◆ **Required action**: Copy the lines below exactly. Start at the first and finish with the line containing "## Contenu des comptes rendus".
****************
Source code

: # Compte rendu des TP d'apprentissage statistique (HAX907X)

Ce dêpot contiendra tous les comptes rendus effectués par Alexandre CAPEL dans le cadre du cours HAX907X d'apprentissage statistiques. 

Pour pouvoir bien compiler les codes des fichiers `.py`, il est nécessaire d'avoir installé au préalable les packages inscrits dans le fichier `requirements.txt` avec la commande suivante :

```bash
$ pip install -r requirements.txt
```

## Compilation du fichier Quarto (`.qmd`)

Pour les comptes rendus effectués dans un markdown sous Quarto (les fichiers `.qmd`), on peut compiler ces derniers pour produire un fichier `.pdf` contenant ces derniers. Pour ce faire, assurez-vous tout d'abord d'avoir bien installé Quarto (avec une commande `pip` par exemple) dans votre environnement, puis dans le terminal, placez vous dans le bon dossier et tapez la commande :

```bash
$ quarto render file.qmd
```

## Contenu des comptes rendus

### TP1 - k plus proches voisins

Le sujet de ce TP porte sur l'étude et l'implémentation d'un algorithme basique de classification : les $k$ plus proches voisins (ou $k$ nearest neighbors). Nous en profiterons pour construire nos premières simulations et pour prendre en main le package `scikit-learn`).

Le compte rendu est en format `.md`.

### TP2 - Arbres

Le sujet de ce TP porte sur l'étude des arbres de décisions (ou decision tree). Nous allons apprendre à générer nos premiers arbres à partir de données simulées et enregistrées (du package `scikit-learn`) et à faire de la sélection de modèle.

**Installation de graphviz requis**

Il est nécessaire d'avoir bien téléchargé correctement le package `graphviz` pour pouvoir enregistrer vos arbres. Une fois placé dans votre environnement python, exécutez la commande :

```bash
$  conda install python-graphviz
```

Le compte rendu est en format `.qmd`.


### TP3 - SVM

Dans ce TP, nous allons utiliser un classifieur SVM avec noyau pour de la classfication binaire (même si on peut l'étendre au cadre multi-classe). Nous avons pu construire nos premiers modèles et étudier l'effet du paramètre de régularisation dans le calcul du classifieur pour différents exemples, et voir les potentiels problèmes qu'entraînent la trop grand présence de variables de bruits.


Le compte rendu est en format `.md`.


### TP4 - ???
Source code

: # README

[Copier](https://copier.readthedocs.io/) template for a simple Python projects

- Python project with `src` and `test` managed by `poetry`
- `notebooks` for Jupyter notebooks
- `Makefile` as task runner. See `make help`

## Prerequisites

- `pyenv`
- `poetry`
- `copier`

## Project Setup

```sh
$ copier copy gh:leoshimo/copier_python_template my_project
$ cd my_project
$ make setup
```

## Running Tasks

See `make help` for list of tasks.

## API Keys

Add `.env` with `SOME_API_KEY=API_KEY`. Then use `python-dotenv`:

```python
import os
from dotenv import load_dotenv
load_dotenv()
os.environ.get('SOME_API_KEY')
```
****************
◆ **Answer**:
Source code

: # Compte rendu des TP d'apprentissage statistique (HAX907X)

Ce dêpot contiendra tous les comptes rendus effectués par Alexandre CAPEL dans le cadre du cours HAX907X d'apprentissage statistiques. 

Pour pouvoir bien compiler les codes des fichiers `.py`, il est nécessaire d'avoir installé au préalable les packages inscrits dans le fichier `requirements.txt` avec la commande suivante :

```bash
$ pip install -r requirements.txt
```

## Compilation du fichier Quarto (`.qmd`)

Pour les comptes rendus effectués dans un markdown sous Quarto (les fichiers `.qmd`), on peut compiler ces derniers pour produire un fichier `.pdf` contenant ces derniers. Pour ce faire, assurez-vous tout d'abord d'avoir bien installé Quarto (avec une commande `pip` par exemple) dans votre environnement, puis dans le terminal, placez vous dans le bon dossier et tapez la commande :

```bash
$ quarto render file.qmd
```

## Contenu des comptes rendus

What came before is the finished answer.